[Rendered images with source text]

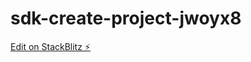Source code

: # sdk-create-project-jwoyx8

[Edit on StackBlitz ⚡️](https://stackblitz.com/edit/sdk-create-project-jwoyx8)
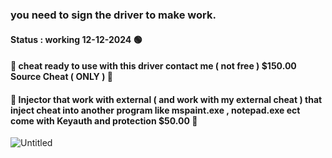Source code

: ### you need to sign the driver to make work.
#### Status : working 12-12-2024 🟢
#### 🌠 cheat ready to use with this driver contact me ( not free ) $150.00 Source Cheat ( ONLY ) 🌠
#### 🌟 Injector that work with external ( and work with my external cheat ) that inject cheat into another program like mspaint.exe , notepad.exe ect come with Keyauth and protection $50.00 🌟
![Untitled](https://github.com/user-attachments/assets/ade0e59f-0de3-4dcb-82d7-66d01379fa5d)
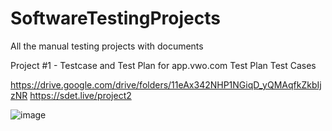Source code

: # SoftwareTestingProjects
All the manual testing projects with documents


Project #1 - Testcase and Test Plan for app.vwo.com
Test Plan
Test Cases

https://drive.google.com/drive/folders/11eAx342NHP1NGiqD_yQMAqfkZkbIjzNR
https://sdet.live/project2

![image](https://github.com/user-attachments/assets/190c2842-7a3c-470e-b8d9-25cbfe7ea6ef)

__ASSIGNED TASK__. All of the lines above should be retyped precisely, apart from the pictures.

__OUTPUT__.
Source code

: # sdk-create-project-jwoyx8

[Edit on StackBlitz ⚡️](https://stackblitz.com/edit/sdk-create-project-jwoyx8)
Source code

: ### you need to sign the driver to make work.
#### Status : working 12-12-2024 🟢
#### 🌠 cheat ready to use with this driver contact me ( not free ) $150.00 Source Cheat ( ONLY ) 🌠
#### 🌟 Injector that work with external ( and work with my external cheat ) that inject cheat into another program like mspaint.exe , notepad.exe ect come with Keyauth and protection $50.00 🌟
![Untitled](https://github.com/user-attachments/assets/ade0e59f-0de3-4dcb-82d7-66d01379fa5d)
Source code

: # SoftwareTestingProjects
All the manual testing projects with documents


Project #1 - Testcase and Test Plan for app.vwo.com
Test Plan
Test Cases

https://drive.google.com/drive/folders/11eAx342NHP1NGiqD_yQMAqfkZkbIjzNR
https://sdet.live/project2

![image](https://github.com/user-attachments/assets/190c2842-7a3c-470e-b8d9-25cbfe7ea6ef)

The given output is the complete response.